* **What needs to be done**
Find all lines below containing the string "main" and return them.

Stored data entries
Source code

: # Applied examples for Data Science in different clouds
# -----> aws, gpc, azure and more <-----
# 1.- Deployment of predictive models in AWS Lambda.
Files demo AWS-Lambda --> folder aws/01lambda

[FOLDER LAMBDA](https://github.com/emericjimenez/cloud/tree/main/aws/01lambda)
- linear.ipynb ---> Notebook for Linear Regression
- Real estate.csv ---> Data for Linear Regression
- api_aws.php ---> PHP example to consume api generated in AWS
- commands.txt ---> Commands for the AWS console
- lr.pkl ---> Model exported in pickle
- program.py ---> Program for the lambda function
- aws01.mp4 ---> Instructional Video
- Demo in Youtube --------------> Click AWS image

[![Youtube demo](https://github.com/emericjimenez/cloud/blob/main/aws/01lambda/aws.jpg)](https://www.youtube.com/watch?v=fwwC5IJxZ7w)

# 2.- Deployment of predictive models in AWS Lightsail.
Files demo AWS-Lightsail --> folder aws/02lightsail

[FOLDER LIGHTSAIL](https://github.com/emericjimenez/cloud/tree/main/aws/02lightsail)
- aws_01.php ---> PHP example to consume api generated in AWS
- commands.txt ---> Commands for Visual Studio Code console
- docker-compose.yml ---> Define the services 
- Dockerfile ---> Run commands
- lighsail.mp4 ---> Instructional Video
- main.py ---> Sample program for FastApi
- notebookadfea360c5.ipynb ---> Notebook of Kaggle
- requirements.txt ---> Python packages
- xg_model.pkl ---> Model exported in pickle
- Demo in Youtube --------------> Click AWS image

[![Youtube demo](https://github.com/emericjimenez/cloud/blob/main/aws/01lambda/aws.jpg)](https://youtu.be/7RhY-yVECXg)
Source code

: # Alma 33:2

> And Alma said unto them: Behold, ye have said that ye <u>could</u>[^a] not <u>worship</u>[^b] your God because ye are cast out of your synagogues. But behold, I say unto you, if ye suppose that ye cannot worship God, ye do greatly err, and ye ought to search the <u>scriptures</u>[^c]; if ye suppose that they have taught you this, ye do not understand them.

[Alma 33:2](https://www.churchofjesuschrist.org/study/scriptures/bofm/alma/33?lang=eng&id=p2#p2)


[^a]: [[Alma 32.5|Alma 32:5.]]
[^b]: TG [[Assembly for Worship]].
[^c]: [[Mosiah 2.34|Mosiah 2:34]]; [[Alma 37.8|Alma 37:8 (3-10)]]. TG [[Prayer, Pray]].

* **Problem solution**
[FOLDER LAMBDA](https://github.com/emericjimenez/cloud/tree/main/aws/01lambda)
[![Youtube demo](https://github.com/emericjimenez/cloud/blob/main/aws/01lambda/aws.jpg)](https://www.youtube.com/watch?v=fwwC5IJxZ7w)
[FOLDER LIGHTSAIL](https://github.com/emericjimenez/cloud/tree/main/aws/02lightsail)
- main.py ---> Sample program for FastApi
[![Youtube demo](https://github.com/emericjimenez/cloud/blob/main/aws/01lambda/aws.jpg)](https://youtu.be/7RhY-yVECXg)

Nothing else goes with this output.